Only the lines below between the ones containing "government increase accessibility" and "through existing provincial", inclusive, are to be reproduced, each exactly as it stands.

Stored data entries
•••••
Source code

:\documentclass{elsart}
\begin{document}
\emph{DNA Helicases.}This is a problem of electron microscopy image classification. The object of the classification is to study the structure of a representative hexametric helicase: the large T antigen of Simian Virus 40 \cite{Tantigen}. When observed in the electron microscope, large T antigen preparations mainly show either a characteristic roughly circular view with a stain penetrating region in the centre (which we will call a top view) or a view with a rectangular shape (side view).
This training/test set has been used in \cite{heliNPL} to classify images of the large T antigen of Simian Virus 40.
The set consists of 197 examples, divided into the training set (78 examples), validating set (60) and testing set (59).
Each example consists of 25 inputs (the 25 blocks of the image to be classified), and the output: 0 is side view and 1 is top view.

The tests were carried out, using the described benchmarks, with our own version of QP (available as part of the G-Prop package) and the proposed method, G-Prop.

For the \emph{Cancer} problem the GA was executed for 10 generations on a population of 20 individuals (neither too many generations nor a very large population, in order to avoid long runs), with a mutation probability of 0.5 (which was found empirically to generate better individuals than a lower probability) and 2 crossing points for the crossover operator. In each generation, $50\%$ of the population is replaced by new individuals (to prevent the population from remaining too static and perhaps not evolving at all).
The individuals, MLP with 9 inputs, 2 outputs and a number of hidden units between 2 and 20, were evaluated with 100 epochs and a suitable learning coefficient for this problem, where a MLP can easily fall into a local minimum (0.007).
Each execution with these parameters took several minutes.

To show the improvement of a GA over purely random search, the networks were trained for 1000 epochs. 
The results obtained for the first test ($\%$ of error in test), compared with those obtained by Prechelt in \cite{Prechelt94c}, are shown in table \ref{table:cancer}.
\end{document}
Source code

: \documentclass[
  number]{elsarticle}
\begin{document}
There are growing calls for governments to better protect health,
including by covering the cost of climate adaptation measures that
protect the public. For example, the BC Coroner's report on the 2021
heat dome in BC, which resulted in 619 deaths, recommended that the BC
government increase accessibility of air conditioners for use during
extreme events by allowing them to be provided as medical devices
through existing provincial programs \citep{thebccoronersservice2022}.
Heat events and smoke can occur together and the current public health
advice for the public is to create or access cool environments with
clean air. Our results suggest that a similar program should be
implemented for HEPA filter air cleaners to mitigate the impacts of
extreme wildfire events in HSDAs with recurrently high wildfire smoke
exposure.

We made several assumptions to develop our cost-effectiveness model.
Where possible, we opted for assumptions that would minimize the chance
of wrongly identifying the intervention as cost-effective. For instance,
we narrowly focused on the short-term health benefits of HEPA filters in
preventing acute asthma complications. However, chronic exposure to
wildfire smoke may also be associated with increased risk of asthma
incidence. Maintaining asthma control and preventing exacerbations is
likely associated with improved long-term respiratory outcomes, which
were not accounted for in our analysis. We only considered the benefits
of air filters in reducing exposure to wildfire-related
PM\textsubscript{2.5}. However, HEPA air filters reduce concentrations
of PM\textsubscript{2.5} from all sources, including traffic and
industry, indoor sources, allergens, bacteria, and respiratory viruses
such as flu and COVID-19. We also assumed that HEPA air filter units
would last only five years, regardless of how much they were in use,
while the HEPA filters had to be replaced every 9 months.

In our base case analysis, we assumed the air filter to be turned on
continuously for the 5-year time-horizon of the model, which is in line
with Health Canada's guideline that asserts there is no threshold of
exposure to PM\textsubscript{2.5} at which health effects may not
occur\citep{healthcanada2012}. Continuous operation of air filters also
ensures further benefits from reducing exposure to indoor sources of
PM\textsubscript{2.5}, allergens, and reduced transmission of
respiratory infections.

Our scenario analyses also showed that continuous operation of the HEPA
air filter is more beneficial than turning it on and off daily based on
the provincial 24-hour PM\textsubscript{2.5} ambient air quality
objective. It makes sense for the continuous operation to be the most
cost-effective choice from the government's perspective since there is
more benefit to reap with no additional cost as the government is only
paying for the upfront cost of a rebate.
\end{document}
•••••
◆ Response area
government increase accessibility of air conditioners for use during
extreme events by allowing them to be provided as medical devices
through existing provincial programs \citep{thebccoronersservice2022}.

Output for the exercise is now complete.